As terrible as it may sound, Notre-Dame was in a way fortunate among UNESCO World Heritage Sites: the threat to its survival came swiftly and visibly, prompting immediate, uncompromising action. It was saved, and with money pouring in from all corners of the globe, it will be rebuilt. But the same cannot be said for other sites around the world. A changing climate, rising seas, more severe weather, and the social threats of climate-driven mass migration and conflict put the treasures of human civilisation at risk.

A recent report in Nature studying the 49 World Heritage Sites located in low-lying coastal areas of the Mediterranean — such as Venice, Ephesus, Dubrovnik, Pisa, and Tyre, to name just a few — found that “already today” 37 are at risk of catastrophic flooding and 42 are threatened by coastal erosion. These dangers are as real as a fire, yet because the destruction is occurring in slow motion, they receive none of the same attention as the fire of Notre-Dame.

If St. Mark’s Basilica in Venice were to catch fire, I imagine the worldwide reaction would be similar to that seen on Monday. Every effort would be made to save the spectacular and historically important church. But with the entirety of that fairytale city in danger of being submerged by rising seas unless we act now, the worldwide response is virtually nonexistent. Wealthy from tourism, Venice may (or, facing mismanagement and corruption, may not) be able to implement a colossally expensive system of barriers in its lagoon to avoid the worst of climate change, but other sites are not so fortunate.

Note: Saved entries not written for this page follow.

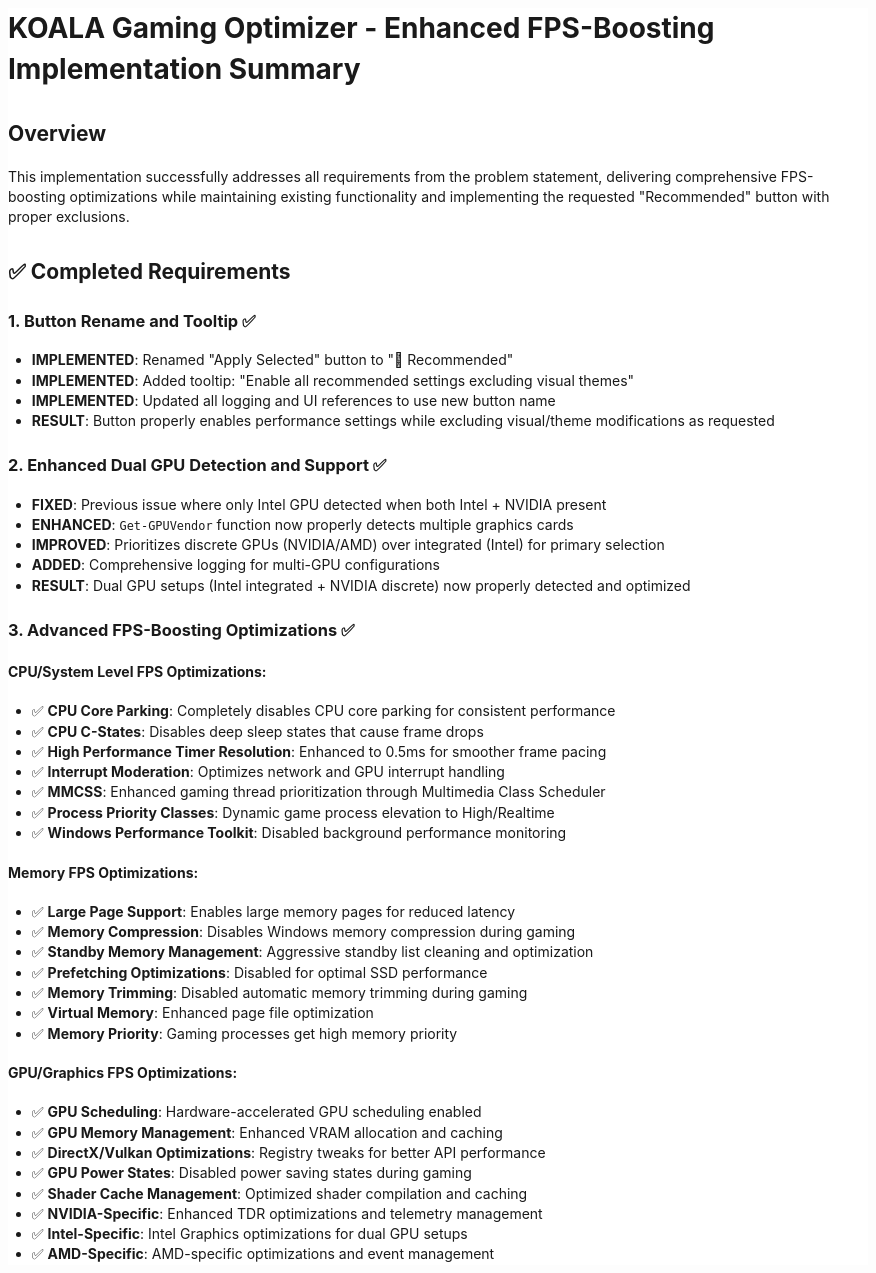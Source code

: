 # KOALA Gaming Optimizer - Enhanced FPS-Boosting Implementation Summary

## Overview
This implementation successfully addresses all requirements from the problem statement, delivering comprehensive FPS-boosting optimizations while maintaining existing functionality and implementing the requested "Recommended" button with proper exclusions.

## ✅ Completed Requirements

### 1. Button Rename and Tooltip ✅
- **IMPLEMENTED**: Renamed "Apply Selected" button to "🎯 Recommended"
- **IMPLEMENTED**: Added tooltip: "Enable all recommended settings excluding visual themes"
- **IMPLEMENTED**: Updated all logging and UI references to use new button name
- **RESULT**: Button properly enables performance settings while excluding visual/theme modifications as requested

### 2. Enhanced Dual GPU Detection and Support ✅
- **FIXED**: Previous issue where only Intel GPU detected when both Intel + NVIDIA present
- **ENHANCED**: `Get-GPUVendor` function now properly detects multiple graphics cards
- **IMPROVED**: Prioritizes discrete GPUs (NVIDIA/AMD) over integrated (Intel) for primary selection
- **ADDED**: Comprehensive logging for multi-GPU configurations
- **RESULT**: Dual GPU setups (Intel integrated + NVIDIA discrete) now properly detected and optimized

### 3. Advanced FPS-Boosting Optimizations ✅

#### CPU/System Level FPS Optimizations:
- ✅ **CPU Core Parking**: Completely disables CPU core parking for consistent performance
- ✅ **CPU C-States**: Disables deep sleep states that cause frame drops
- ✅ **High Performance Timer Resolution**: Enhanced to 0.5ms for smoother frame pacing
- ✅ **Interrupt Moderation**: Optimizes network and GPU interrupt handling
- ✅ **MMCSS**: Enhanced gaming thread prioritization through Multimedia Class Scheduler
- ✅ **Process Priority Classes**: Dynamic game process elevation to High/Realtime
- ✅ **Windows Performance Toolkit**: Disabled background performance monitoring

#### Memory FPS Optimizations:
- ✅ **Large Page Support**: Enables large memory pages for reduced latency
- ✅ **Memory Compression**: Disables Windows memory compression during gaming
- ✅ **Standby Memory Management**: Aggressive standby list cleaning and optimization
- ✅ **Prefetching Optimizations**: Disabled for optimal SSD performance
- ✅ **Memory Trimming**: Disabled automatic memory trimming during gaming
- ✅ **Virtual Memory**: Enhanced page file optimization
- ✅ **Memory Priority**: Gaming processes get high memory priority

#### GPU/Graphics FPS Optimizations:
- ✅ **GPU Scheduling**: Hardware-accelerated GPU scheduling enabled
- ✅ **GPU Memory Management**: Enhanced VRAM allocation and caching
- ✅ **DirectX/Vulkan Optimizations**: Registry tweaks for better API performance
- ✅ **GPU Power States**: Disabled power saving states during gaming
- ✅ **Shader Cache Management**: Optimized shader compilation and caching
- ✅ **NVIDIA-Specific**: Enhanced TDR optimizations and telemetry management
- ✅ **Intel-Specific**: Intel Graphics optimizations for dual GPU setups
- ✅ **AMD-Specific**: AMD-specific optimizations and event management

The loss of cultural landmarks is only the tip of the melting iceberg. Whole cities and nations, whole species and ecosystems are being wiped out, some slowly and some more quickly, all while the world looks the other way. Perhaps it is our animal psychology that prevents us from seeing past the problems that are right in front of us. But isn’t our human intellect supposed to be able to overcome those baser instincts? Thunberg rightly implored European leaders to use “cathedral thinking” to see beyond the petty concerns of today and envision the bold steps that must be taken right now to build a civilisation that can endure for centuries.

The next 12 years will be crucial for determining whether the structure of human civilisation can be saved, for determining whether future generations will be able to see Venice and Ephesus, Shanghai and Mumbai, Miami and New Orleans, and my home city of Houston with their own eyes, or whether these will exist only in history books.

It is 9:30 pm, and the scientists of the world are telling us these are the final moments to save our cathedral.

It is 9:30 pm, and our politicians are nowhere to be found.

It is 9:30 pm, and our corporations continue throwing gasoline on the fire in their mad rush for profits.

It is 9:30 pm, and people, companies and countries congratulate themselves for fighting the fire with buckets instead of teaspoons, when what is needed is fire hoses.

It is 9:30 pm, and countries are wasting time squabbling over who will have to pay what to put out the fire.

It is 9:30 pm, and the people of the world go about their daily lives, downplaying, ignoring, or denying the reality of the danger.

It is 9:30 pm, and human civilisation, all that we have built, is burning down.

The clock is ticking. Where is our urgency?